In the same way that writing down a walkaway number is essential to winning at a casino, I’ve noticed that some of the brightest guests on Built to Sell Radio also have a walkaway number for their business.

Look at the story of U.K.-based entrepreneur Timothy Armoo. Ten years ago, Armoo was on a flight from his home country of Ghana on his way to live in a council flat in one of the U.K.’s poorest neighborhoods. Armoo read Built to Sell, and inspired by the book’s character, he wrote down the net worth he hoped to achieve before the age of 30.

Soon after that flight, Armoo started Fanbytes, an influencer marketing agency dedicated to connecting brands with social media influencers.

The company took off.
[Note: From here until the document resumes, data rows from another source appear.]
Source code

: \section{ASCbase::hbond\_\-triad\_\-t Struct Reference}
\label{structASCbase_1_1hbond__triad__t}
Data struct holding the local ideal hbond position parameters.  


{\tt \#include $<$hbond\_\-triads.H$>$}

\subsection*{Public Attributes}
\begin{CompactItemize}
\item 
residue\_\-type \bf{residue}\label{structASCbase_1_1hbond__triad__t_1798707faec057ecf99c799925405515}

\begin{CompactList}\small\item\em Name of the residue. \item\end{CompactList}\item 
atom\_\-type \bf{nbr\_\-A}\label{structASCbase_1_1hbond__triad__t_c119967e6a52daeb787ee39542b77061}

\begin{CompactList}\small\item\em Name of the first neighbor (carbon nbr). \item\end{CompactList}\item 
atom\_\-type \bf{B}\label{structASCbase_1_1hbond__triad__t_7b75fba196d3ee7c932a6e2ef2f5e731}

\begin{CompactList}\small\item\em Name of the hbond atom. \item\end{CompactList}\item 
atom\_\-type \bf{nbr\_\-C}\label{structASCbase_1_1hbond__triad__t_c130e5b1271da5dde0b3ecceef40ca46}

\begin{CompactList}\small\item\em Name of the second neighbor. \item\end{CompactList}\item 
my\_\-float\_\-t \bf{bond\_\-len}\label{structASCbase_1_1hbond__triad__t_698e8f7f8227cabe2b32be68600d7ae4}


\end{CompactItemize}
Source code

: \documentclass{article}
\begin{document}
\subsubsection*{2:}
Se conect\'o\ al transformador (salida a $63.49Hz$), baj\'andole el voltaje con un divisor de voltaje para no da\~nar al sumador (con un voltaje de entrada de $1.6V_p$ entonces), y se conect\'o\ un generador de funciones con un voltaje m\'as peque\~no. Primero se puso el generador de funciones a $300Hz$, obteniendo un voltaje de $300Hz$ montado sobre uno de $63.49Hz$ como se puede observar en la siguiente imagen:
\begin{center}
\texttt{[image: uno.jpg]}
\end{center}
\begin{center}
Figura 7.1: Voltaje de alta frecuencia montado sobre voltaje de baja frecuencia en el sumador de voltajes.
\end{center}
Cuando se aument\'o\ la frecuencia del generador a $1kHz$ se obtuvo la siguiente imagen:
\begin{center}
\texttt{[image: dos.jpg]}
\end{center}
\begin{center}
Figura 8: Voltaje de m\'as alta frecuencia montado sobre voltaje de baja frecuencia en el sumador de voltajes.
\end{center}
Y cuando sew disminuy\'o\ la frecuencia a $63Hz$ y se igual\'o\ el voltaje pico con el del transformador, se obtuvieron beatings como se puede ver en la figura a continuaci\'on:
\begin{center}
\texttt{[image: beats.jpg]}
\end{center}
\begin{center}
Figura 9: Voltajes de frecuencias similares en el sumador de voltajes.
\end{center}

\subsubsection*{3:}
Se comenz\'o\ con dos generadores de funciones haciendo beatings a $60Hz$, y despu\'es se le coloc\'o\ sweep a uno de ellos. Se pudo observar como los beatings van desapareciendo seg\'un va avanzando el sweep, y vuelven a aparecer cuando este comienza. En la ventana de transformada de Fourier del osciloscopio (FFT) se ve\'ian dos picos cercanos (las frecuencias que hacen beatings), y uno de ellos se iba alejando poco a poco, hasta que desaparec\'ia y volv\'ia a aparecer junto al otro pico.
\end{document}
As he told John in a recent Built To Sell Radio episode, Fanbytes reached 65 employees and hit eight figures of revenue within five years.

Over the years, Armoo had been approached multiple times by venture capitalists (VCs) keen to invest in Fanbytes. But each time, Armoo declined.

Armoo avoided VC money because he knew it would dilute his equity position and likely give the VC firm preferential treatment when it came time to exit. Instead, Armoo used his current cash flow from the business and a small angel round to finance his growth. Armoo was able to hang on to the majority of his equity.

Armoo was the majority shareholder when he sold Fanbytes to Brainlabs in 2022 for just over 3x revenue. Since Armoo owned most of the shares, he was able to surpass his walkaway number. Armoo showed tremendous discipline for a 27-year-old, avoiding the temptation to double down and instead cashing out at his walkaway number.

In Review 

Whether winning at the casino or in business, it can be tempting to double down and risk it all for a bigger payday. One way to ensure you avoid the temptation of moving the yardstick as you approach your goal is to write down your walkaway number.